Secondly, as a native of Liverpool, the subject matter of the cruel sea resonates deeply with me. Generations of my family have suffered greatly on the Atlantic and I grew up with a grim-faced, wind-swept, salt-stung, numb-handed view out into the Irish Sea. Whatever mishap or hardship befalls a kid in Liverpool they are told: "Worse things happen at sea" - and they believe it.

                I based my setting of the tune on a central event - the moment the sailor is washed up on the shore. The first half of the piece is his drowning and floating in the sea - the second is his lover's recognition, lament and death.

In the first half the harmony has shifted away from the Dorian mode to the whole-tone scale.
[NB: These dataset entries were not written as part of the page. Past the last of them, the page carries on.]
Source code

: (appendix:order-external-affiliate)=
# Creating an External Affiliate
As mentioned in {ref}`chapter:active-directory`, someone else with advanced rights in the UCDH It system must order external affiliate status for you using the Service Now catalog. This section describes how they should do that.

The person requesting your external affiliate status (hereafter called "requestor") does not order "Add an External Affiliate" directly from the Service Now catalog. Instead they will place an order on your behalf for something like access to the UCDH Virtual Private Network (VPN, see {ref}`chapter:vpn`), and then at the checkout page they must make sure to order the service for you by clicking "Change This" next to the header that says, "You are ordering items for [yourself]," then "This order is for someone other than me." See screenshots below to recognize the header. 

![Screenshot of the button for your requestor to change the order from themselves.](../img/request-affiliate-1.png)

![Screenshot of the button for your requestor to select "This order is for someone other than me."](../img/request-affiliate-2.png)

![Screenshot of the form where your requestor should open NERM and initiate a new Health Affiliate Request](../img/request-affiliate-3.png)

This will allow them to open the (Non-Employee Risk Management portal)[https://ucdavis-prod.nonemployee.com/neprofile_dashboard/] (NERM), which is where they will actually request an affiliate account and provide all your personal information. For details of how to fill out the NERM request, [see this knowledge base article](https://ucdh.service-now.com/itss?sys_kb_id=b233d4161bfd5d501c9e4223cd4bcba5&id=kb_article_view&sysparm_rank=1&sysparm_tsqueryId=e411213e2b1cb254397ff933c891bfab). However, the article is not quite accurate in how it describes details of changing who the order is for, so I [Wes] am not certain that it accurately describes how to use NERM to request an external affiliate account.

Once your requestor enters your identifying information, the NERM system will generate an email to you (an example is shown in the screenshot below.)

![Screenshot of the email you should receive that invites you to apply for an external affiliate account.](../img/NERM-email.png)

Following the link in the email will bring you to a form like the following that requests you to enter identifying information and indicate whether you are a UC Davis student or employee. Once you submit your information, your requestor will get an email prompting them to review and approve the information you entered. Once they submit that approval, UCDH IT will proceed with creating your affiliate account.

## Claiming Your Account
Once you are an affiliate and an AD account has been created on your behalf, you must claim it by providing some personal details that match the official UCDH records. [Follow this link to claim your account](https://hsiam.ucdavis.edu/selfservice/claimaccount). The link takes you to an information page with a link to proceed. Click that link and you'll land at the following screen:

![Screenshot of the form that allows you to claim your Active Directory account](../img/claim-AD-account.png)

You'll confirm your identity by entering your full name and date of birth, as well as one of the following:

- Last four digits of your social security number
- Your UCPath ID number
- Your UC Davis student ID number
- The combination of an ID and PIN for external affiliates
The 2 modes (or scales) have most of their notes in common but have very different expressive effects. The whole tone scale is unearthly in feel. There's no anchor for melody or harmony - it's all at sea. Our sailor drifts down through this harmonic cloud, and as he does so he remembers. To make these memories of the drowning man real I cast myself as the victim. Much of the music is made from a patchwork of tiny snippets of my music since I was a teenager, all modulating each other as if desperately trying to tune a radio to an emergency frequency. My violin playing, honed in the back ranks of the Merseyside Youth Orchestra, is twisted out of recognition as it drifts in and out of the seaweed under a sky of theremin seagulls. And then I hit land. Those few notes from the Whole Tone mode change to become the Dorian mode. The sea recedes and the low supernatural beat of mortality pulls the lover to the shore. As she recognizes her partly decomposed beloved the dry sound of the fiddle tells the tale of her lament. She dies so as not to be parted from him.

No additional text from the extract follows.